Photography is kind of this tricky business, especially these days where everyone has a camera in the palm of their hand at all times. Everybody wants photos, whether it’s for their website, advertising, social media, or just to hang on their walls. But, often their perception of what it takes to create a truly professional photograph doesn’t match up with what they expect it to cost. So they’ll just do it themselves. Or low-ball you.
That. Sucks. Guess we should quit.
Or, maybe we could help them understand the value, I’m talking monetary + emotional value, of photography.
I’ve seen posts where photographers detail out what it costs to run a photography business. You know all the costs for gear, lenses, websites, hosting, storage, client meetings, etc. The problem is no one cares what your expenses care. They only care about the number they see on the quote and what they are going to get in return.
Think about it this way. When you go see a movie with your significant other, say 50 Shades of Grey, do you care whether it costs them $50 million or $5,000 to make it? Probably not. You care whether the movie entertains you enough to justify the $28 you spent on two tickets.
Same goes with photography. You either can produce an image that satisfies the needs and desires of your client, or you cannot. Whether you shoot a Canon, Nikon, or whatever is of surprisingly little interest to them. But, this is where things get tough. How do you produce an image that satisfies your client?

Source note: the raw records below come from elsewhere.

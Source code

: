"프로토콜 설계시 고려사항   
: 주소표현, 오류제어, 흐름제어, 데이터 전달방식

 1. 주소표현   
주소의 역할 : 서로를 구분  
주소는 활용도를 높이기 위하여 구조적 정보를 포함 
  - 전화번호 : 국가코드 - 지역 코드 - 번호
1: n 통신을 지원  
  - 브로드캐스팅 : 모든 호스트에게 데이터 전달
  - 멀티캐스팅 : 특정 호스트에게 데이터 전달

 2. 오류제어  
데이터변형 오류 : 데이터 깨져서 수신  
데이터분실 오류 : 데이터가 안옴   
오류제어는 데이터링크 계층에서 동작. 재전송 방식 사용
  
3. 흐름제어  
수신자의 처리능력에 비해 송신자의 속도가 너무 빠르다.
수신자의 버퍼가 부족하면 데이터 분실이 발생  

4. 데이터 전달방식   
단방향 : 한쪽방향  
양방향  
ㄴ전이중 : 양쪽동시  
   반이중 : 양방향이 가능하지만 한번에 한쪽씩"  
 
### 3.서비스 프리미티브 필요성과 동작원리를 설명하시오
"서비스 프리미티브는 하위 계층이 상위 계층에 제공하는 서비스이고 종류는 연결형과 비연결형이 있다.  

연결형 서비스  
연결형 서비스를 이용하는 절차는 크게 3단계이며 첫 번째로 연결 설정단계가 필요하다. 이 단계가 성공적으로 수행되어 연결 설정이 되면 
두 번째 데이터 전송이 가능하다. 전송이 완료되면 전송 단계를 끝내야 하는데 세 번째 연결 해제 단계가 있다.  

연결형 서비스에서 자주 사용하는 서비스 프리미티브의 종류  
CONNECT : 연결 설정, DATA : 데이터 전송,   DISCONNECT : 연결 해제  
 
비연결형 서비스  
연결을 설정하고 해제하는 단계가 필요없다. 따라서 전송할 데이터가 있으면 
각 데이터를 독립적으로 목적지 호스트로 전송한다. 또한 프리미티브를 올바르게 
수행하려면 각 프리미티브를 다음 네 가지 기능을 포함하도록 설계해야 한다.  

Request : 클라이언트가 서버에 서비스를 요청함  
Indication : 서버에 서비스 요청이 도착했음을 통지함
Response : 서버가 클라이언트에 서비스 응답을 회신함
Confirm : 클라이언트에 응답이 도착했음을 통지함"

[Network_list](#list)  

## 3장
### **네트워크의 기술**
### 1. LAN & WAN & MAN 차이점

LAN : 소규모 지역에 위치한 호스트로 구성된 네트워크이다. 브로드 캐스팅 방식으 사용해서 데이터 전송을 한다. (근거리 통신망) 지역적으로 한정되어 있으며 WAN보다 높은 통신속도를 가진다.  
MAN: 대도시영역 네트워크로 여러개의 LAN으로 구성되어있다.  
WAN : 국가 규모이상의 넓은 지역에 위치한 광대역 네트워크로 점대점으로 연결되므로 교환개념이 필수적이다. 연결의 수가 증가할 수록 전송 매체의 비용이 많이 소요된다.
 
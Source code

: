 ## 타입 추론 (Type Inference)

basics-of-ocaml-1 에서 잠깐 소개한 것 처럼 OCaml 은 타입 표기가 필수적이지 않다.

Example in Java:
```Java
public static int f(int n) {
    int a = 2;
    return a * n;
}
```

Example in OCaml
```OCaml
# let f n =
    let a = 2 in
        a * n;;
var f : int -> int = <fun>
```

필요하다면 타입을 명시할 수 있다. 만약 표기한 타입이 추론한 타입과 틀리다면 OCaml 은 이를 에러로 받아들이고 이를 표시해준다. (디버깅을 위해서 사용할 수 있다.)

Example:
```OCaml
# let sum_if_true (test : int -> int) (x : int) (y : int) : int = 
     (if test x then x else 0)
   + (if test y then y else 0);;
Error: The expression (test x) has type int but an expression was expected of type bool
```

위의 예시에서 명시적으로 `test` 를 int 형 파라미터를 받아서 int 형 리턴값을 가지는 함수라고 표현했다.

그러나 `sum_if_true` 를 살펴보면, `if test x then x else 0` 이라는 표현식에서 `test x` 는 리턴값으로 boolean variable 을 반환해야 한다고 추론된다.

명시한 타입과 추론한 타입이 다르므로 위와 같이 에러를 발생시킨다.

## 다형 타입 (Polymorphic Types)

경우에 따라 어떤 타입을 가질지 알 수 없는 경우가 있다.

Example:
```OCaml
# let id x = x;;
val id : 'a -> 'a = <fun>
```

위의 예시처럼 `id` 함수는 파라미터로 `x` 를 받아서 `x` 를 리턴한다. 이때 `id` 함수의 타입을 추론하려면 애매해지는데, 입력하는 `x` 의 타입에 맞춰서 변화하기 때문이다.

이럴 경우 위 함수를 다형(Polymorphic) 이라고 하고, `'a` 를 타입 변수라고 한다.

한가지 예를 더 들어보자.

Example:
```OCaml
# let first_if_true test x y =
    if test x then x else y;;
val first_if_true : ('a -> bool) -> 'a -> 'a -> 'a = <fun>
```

Start By Finding The Right Type of Client
You have to work backwards to find people who find value in photography first. You do this by being upfront with your clients. The photographer client relationship is a two-way street. You, as the creative, have to be interviewing the client as well. It’s the only way you’ll eventually get to the point where you have people who truly appreciate your work. This is really hard. Like, really hard. Especially when you’re starting out. You just want people to book you and when they do, even if it’s not for what you’re worth, you accept. I caution you not to do that.

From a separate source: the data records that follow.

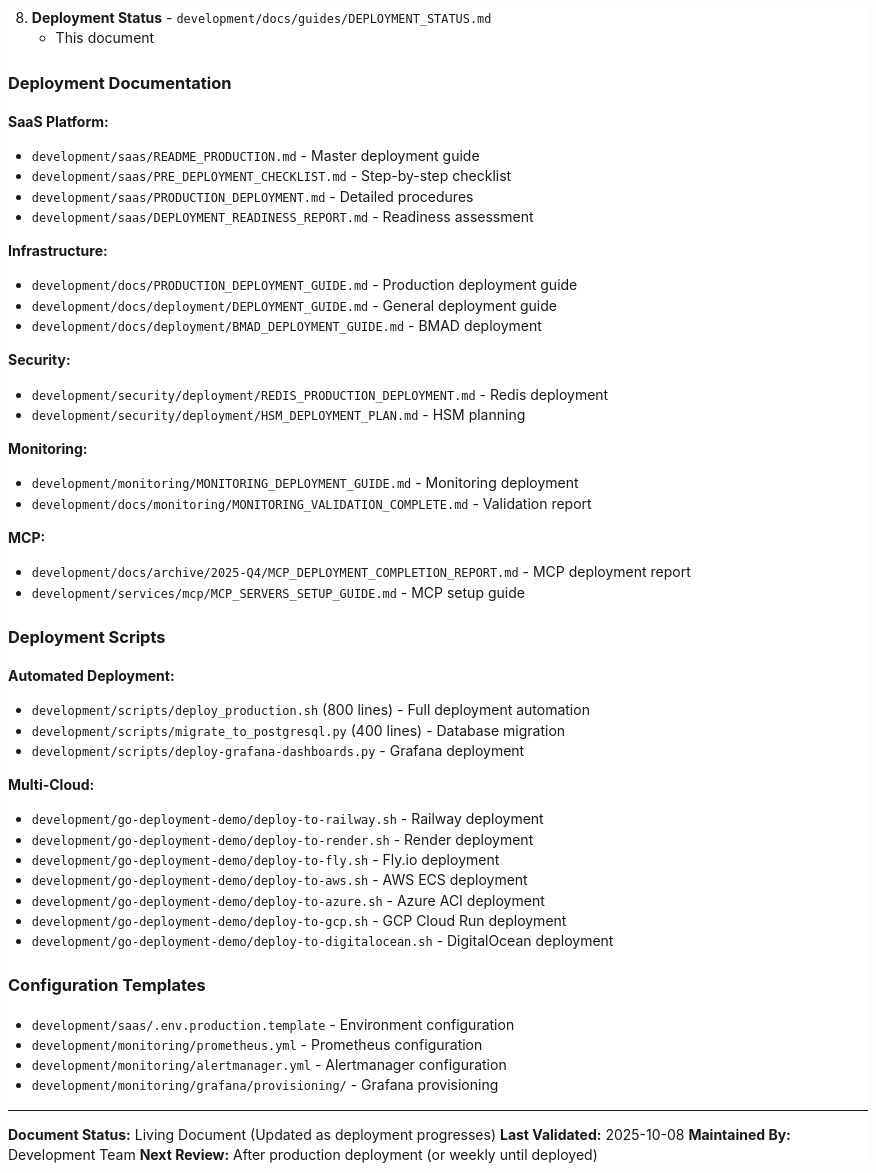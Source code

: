 8. **Deployment Status** - `development/docs/guides/DEPLOYMENT_STATUS.md`
   - This document

### Deployment Documentation

**SaaS Platform:**
- `development/saas/README_PRODUCTION.md` - Master deployment guide
- `development/saas/PRE_DEPLOYMENT_CHECKLIST.md` - Step-by-step checklist
- `development/saas/PRODUCTION_DEPLOYMENT.md` - Detailed procedures
- `development/saas/DEPLOYMENT_READINESS_REPORT.md` - Readiness assessment

**Infrastructure:**
- `development/docs/PRODUCTION_DEPLOYMENT_GUIDE.md` - Production deployment guide
- `development/docs/deployment/DEPLOYMENT_GUIDE.md` - General deployment guide
- `development/docs/deployment/BMAD_DEPLOYMENT_GUIDE.md` - BMAD deployment

**Security:**
- `development/security/deployment/REDIS_PRODUCTION_DEPLOYMENT.md` - Redis deployment
- `development/security/deployment/HSM_DEPLOYMENT_PLAN.md` - HSM planning

**Monitoring:**
- `development/monitoring/MONITORING_DEPLOYMENT_GUIDE.md` - Monitoring deployment
- `development/docs/monitoring/MONITORING_VALIDATION_COMPLETE.md` - Validation report

**MCP:**
- `development/docs/archive/2025-Q4/MCP_DEPLOYMENT_COMPLETION_REPORT.md` - MCP deployment report
- `development/services/mcp/MCP_SERVERS_SETUP_GUIDE.md` - MCP setup guide

### Deployment Scripts

**Automated Deployment:**
- `development/scripts/deploy_production.sh` (800 lines) - Full deployment automation
- `development/scripts/migrate_to_postgresql.py` (400 lines) - Database migration
- `development/scripts/deploy-grafana-dashboards.py` - Grafana deployment

**Multi-Cloud:**
- `development/go-deployment-demo/deploy-to-railway.sh` - Railway deployment
- `development/go-deployment-demo/deploy-to-render.sh` - Render deployment
- `development/go-deployment-demo/deploy-to-fly.sh` - Fly.io deployment
- `development/go-deployment-demo/deploy-to-aws.sh` - AWS ECS deployment
- `development/go-deployment-demo/deploy-to-azure.sh` - Azure ACI deployment
- `development/go-deployment-demo/deploy-to-gcp.sh` - GCP Cloud Run deployment
- `development/go-deployment-demo/deploy-to-digitalocean.sh` - DigitalOcean deployment

### Configuration Templates

- `development/saas/.env.production.template` - Environment configuration
- `development/monitoring/prometheus.yml` - Prometheus configuration
- `development/monitoring/alertmanager.yml` - Alertmanager configuration
- `development/monitoring/grafana/provisioning/` - Grafana provisioning

---

**Document Status:** Living Document (Updated as deployment progresses)
**Last Validated:** 2025-10-08
**Maintained By:** Development Team
**Next Review:** After production deployment (or weekly until deployed)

In a PDF that we send every client who inquires with us, we say this:
Photos are more than just posed memories of a moment in time. They are direct ties to the way you were feeling at the moment, how you looked, what you wore — a window into your soul at a specific period of time in your life. When we photograph, we are painting a living memory of you and this moment in it’s entirety.
A little over the top? For some people, probably. But, those people most likely won’t be our clients. For the ones that will, those lines will resonate. That’s fine.

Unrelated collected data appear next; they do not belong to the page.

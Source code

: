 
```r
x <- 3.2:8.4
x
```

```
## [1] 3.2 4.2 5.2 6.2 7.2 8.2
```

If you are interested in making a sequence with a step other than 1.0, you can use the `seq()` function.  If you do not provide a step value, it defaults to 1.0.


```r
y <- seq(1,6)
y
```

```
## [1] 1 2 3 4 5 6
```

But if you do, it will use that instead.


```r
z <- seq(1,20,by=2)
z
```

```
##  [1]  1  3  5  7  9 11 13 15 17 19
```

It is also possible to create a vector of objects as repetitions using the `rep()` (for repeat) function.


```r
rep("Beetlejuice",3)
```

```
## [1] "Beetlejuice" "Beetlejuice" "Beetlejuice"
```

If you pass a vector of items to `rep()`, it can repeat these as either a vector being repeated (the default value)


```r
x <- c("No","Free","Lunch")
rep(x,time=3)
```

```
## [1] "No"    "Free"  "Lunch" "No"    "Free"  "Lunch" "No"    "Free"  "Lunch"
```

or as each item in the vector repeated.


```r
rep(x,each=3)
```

I also offer these words and they are probably the most valuable words you’ll read in this post:
If you’re heading into a relationship with a client and any part of it feels forced or wrong, then it is. Just politely decline or restructure the deal so that it does feel right. The last thing you can do is accept a job, then be upset for accepting the job. That job is doomed before it starts.
Then Start Listening To Your Clients
We have pretty exhaustive questionnaires for clients. That’s because we want to know exactly what they are looking for with their shoot. Even though a client may be getting the same offering as a previous client, the things that are important to each one of them will vary every single time. Some couples want us to be a fly on the wall. Others want pictures of every single thing possible from every angle possible. The point is, the more time you take to learn about your clients — their wants, needs, desires, how many children they each want (joking), the better informed you will be to provide them with value. These are the types of things that make you appear “worth it to them”. Not whether your lens cost $4,000 – they just want to make sure it works.
Do A Lot of Work For Free and For Fun
Going to kind of backtrack here because inevitably someone is asking the question, “well how do I even start attracting clients in the first place?” The answer to that question is surprisingly simple and also incredibly difficult: Do a lot of work for free and a lot of work for fun.
Free: When you do work for free, it’s better than working for a discount. Discounts are cheap and slutty. They are for companies like Big Lots, Wal-Mart, and Marshall’s. Nothing wrong with those stores, but I don’t want my art to be in the same category as those stores. Our first two weddings were free. Zip. Zero. Zilch. Our next two were full price (the full price we were charging at that time). Our next two were full price (double the original full price). There are exception to this rule, but very few.
Fun: It’s funny how often the shoots we’ve done for fun get more attention than paid shoots. There is something authentic about taking photos for no other reason than to take photos. We probably do too much of it, but, hey we love it.
Unfortunately, there’s no exact formula. But, the biggest takeaways are finding the right types of clients, listening to those clients, and then providing as much value as possible for them. They’ll talk to people who think like them, and you’ll get high quality referrals.